Collected data:
====

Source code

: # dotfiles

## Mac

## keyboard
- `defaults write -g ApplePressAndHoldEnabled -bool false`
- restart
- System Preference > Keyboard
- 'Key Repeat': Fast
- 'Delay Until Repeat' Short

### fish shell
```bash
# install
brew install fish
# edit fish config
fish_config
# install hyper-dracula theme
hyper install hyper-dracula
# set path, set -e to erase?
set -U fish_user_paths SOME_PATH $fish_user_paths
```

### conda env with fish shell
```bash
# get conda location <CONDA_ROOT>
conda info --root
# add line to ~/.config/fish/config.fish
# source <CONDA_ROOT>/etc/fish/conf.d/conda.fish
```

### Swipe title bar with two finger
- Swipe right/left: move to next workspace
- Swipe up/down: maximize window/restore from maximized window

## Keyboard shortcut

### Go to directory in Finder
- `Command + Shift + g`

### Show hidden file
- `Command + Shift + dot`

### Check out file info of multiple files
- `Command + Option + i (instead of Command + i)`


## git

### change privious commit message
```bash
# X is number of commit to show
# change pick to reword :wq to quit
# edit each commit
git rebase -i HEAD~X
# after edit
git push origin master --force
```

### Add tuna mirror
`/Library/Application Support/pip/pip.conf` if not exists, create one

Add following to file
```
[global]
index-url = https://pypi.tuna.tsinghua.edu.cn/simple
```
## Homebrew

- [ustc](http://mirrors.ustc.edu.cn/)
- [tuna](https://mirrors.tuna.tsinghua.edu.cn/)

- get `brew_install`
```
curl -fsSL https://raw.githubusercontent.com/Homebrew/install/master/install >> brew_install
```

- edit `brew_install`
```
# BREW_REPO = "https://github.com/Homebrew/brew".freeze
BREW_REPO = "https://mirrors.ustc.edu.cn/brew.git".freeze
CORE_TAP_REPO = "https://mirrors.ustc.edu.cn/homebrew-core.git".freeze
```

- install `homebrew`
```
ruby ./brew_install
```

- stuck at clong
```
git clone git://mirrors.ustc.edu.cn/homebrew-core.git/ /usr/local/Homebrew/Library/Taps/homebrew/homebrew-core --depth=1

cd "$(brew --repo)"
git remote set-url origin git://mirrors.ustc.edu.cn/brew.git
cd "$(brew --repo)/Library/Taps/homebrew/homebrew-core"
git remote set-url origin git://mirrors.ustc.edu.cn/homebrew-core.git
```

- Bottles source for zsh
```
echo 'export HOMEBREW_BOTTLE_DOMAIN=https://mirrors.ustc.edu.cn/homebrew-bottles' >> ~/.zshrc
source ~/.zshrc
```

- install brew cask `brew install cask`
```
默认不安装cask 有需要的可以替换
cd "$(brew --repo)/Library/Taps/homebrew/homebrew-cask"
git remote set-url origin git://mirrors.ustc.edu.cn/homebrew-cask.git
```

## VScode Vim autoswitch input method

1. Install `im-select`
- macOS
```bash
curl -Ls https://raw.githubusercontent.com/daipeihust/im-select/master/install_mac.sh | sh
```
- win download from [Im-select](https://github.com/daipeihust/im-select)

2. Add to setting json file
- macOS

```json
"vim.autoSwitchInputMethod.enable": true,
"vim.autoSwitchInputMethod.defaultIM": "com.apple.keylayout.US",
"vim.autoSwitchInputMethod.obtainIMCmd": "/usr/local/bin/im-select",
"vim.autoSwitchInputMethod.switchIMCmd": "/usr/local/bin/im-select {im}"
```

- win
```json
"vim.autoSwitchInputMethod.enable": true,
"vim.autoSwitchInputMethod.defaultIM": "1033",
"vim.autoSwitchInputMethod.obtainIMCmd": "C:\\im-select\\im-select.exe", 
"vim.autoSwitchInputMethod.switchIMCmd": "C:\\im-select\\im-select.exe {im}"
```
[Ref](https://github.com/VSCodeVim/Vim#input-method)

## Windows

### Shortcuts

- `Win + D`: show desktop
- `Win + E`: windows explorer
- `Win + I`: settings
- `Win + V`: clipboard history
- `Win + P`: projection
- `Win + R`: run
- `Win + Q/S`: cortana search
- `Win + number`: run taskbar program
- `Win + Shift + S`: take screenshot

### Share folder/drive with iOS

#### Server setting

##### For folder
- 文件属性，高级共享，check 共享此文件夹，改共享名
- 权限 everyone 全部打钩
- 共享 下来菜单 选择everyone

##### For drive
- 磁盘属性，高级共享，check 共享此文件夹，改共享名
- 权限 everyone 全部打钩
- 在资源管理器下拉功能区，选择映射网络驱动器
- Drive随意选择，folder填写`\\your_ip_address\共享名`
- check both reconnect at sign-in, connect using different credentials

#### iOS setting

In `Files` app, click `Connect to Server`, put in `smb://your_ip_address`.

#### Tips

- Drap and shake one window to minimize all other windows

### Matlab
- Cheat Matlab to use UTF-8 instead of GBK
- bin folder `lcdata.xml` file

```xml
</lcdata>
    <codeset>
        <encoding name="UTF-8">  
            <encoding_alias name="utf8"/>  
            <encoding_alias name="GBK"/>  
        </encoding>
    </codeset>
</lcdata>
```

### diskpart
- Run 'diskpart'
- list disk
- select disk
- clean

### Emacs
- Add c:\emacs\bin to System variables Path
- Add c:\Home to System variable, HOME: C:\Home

====

What is expected: Using the records above, copy exactly the lines from the one containing "- Cheat Matlab to use UTF-8 instead of GBK" through the last, inclusive, and nothing else.

Answer for this exercise:
- Cheat Matlab to use UTF-8 instead of GBK
- bin folder `lcdata.xml` file

```xml
</lcdata>
    <codeset>
        <encoding name="UTF-8">  
            <encoding_alias name="utf8"/>  
            <encoding_alias name="GBK"/>  
        </encoding>
    </codeset>
</lcdata>
```

### diskpart
- Run 'diskpart'
- list disk
- select disk
- clean

### Emacs
- Add c:\emacs\bin to System variables Path
- Add c:\Home to System variable, HOME: C:\Home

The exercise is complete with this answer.